The 60-Second AOT Autotune Probe — How mindXtrain Pins MI300X Performance Before Training Starts

Day 2 of the AMD × lablab.ai Developer Hackathon. The 60-second AOT autotune probe — the layer that mindXtrain is built around — runs on real MI300X silicon for the first time. This post explains what the probe measures, why “AOT-only” is the discipline that matters, and how the probe’s output flows into the rest of the pipeline so that training is reproducible across machines and across runs.

1. What the probe is, and what it isn’t

The probe is a short Python orchestrator that runs three measurements on the actual GPU you are about to train on, with the actual shapes your job is going to hit, and writes a static AutotunePlan JSON to disk. The training loop reads that JSON, sets a handful of env vars, picks the backend, and launches. The probe runs once, before training. The training loop never re-tunes. That sentence is the entire design.

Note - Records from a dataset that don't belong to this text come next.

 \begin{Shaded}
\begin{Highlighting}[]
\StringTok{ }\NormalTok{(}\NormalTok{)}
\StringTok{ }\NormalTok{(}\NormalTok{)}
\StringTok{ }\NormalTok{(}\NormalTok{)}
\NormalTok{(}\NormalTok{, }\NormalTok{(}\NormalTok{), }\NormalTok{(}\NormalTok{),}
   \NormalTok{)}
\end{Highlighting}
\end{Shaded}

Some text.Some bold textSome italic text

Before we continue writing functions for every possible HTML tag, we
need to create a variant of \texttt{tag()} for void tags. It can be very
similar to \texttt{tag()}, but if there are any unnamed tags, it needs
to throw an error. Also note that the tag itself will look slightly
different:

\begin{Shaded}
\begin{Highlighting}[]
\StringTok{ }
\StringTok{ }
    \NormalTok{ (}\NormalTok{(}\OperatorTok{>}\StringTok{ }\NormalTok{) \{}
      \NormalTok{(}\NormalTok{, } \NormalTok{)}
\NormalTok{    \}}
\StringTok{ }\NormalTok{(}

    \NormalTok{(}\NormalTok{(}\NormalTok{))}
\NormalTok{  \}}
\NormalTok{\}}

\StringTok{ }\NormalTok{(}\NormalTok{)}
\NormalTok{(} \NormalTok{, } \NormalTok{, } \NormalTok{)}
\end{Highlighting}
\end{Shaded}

What the probe is not: it is not torch.compile(mode="max-autotune"). It is not Triton’s JIT autotune. It is not MIOpen find-mode. Those mechanisms re-decide kernel choices at runtime, on cold caches, on the first batch of every restart. They produce non-deterministic loss curves, non-reproducible benchmarks, and the “why is the eval different from the training run on the same checkpoint” class of bug that eats a day every time it happens. The probe replaces all of them with a measurement made deliberately, captured deliberately, and consumed deliberately.

2. The three measurements

The probe is one orchestrator plus three backend modules plus a Pydantic AutotunePlan. Each measurement is bounded: the whole probe finishes in under 60 seconds on an MI300X at the recipes’ default budget. Tight budgets are a feature — the probe runs every time, so it has to be cheap.

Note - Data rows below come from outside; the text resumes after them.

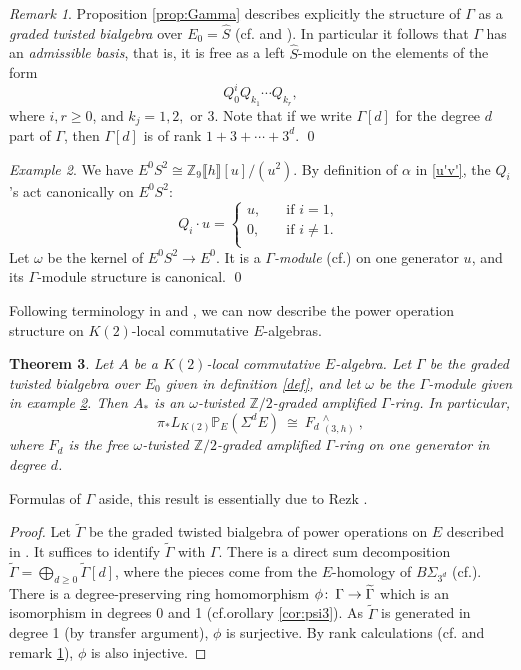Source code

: \documentclass{gtpart}
\newtheorem{thm}{Theorem}
\theoremstyle{definition}
\theoremstyle{remark}
\newtheorem{rmk}[thm]{Remark}
\newtheorem{exam}[thm]{Example}
\def\co{\colon\thinspace}
\newcommand{\mb}[1]{\mathbb{#1}}
\newcommand{\cff}[2]{cf.\thinspace{\cite[#1]{#2}}}
\newcommand{\BP}{{\mb P}}
\newcommand{\BZ}{{\mb Z}}
\newcommand{\HS}{\widehat{S}}
\newcommand{\TG}{\widetilde{\G}}
\newcommand{\A}{\alpha}
\newcommand{\G}{\Gamma}
\begin{document}
\begin{rmk}
\label{rmk:rank}
 Proposition \ref{prop:Gamma} describes explicitly the structure of $\G$ as a {\em graded twisted bialgebra} over $E_0 = \HS$ (\cff{section 5}{cong} and \cite[2.1]{h2p2}).  
 In particular it follows that $\G$ has an {\em admissible basis}, that is, it is free as a left $\HS$-module on the elements of the form 
 \[
  Q_0^i Q_{k_1} \cdots Q_{k_r}, 
 \]
 where $i, r \geq 0$, and $k_j = 1, 2,$ or 3.  
 Note that if we write $\G[d]$ for the degree $d$ part of $\G$, then $\G[d]$ is of rank $1 + 3 + \cdots + 3^d$.  
\qed
\end{rmk}

\begin{exam}
\label{ex:omega}
 We have $E^0 S^2 \cong \BZ_9 \llbracket h \rrbracket [u] / (u^2)$.  
 By definition of $\A$ in \eqref{u'v'}, the $Q_i$'s act canonically on $E^0 S^2$: 
 \[
  Q_i \cdot u = \left\{
  \begin{array}{ll}
    u,  & \quad \text{if $i = 1$, }\\
    0,  & \quad \text{if $i \neq 1$.  }\\
  \end{array}
  \right.
 \]
 Let $\omega$ be the kernel of $E^0 S^2 \to E^0$.  It is a {\em $\G$-module} (\cff{2.2}{h2p2}) on one generator $u$, and its $\G$-module structure is canonical.  
\qed
\end{exam}

Following terminology in \cite[section 2]{cong} and \cite[2.5 and 2.6]{h2p2}, we can now describe the power operation structure on $K(2)$-local commutative $E$-algebras.  
\begin{thm}
\label{thm}
 Let $A$ be a $K(2)$-local commutative $E$-algebra.  
 Let $\G$ be the graded twisted bialgebra over $E_0$ given in definition \ref{def}, and let $\omega$ be the $\G$-module given in example \ref{ex:omega}.  
 Then $A_*$ is an {\em $\omega$-twisted $\BZ/2$-graded amplified $\G$-ring}.  In particular, 
 \[
  \pi_* L_{K(2)} \BP_E (\Sigma^d E) ~ \cong ~ {F_d}~_{(3,h)}^{\wedge} ~ , 
 \]
 where $F_d$ is the free $\omega$-twisted $\BZ/2$-graded amplified $\G$-ring on one generator in degree $d$.  
\end{thm}
Formulas of $\G$ aside, this result is essentially due to Rezk \cite{cong, h2p2}.  
\begin{proof}
 Let $\TG$ be the graded twisted bialgebra of power operations on $E$ described in \cite[section 6]{cong}.  
 It suffices to identify $\TG$ with $\G$.  
 There is a direct sum decomposition $\TG = \bigoplus_{d \geq 0} \TG[d]$, where the pieces come from the $E$-homology of $B\Sigma_{3^d}$ (\cff{6.2}{cong}).  
 There is a degree-preserving ring homomorphism $\phi \co \G \to \TG$ which is an isomorphism in degrees 0 and 1 (cf.orollary \ref{cor:psi3}).  
 As $\TG$ is generated in degree 1 (by transfer argument), $\phi$ is surjective.  
 By rank calculations (\cff{section 6}{ST} and remark \ref{rmk:rank}), $\phi$ is also injective.  
\end{proof}
\end{document}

2.1 Attention — Composable Kernel vs Triton

Attention is the most consequential decision. Composable Kernel (AMD’s hand-tuned ASM library, surfaced via AITER) and AOTriton (the AMD-flavored AOT-compiled Triton path) are both real, both first-class on MI300X under ROCm 7.2.1, and both win on different shapes. The probe times torch.scaled_dot_product_attention on four representative shapes drawn from the recipe’s actual seq_len, batch_size, and head config. Whichever is faster wins. The decision is locked into the plan as attn_backend: ck or attn_backend: triton, and the seven mandatory MI300X env vars (NVTE_CK_USES_BWD_V3=1, NVTE_CK_IS_V3_ATOMIC_FP32=1, PRIMUS_TURBO_ATTN_V3_ATOMIC_FP32=1, etc.) are set accordingly.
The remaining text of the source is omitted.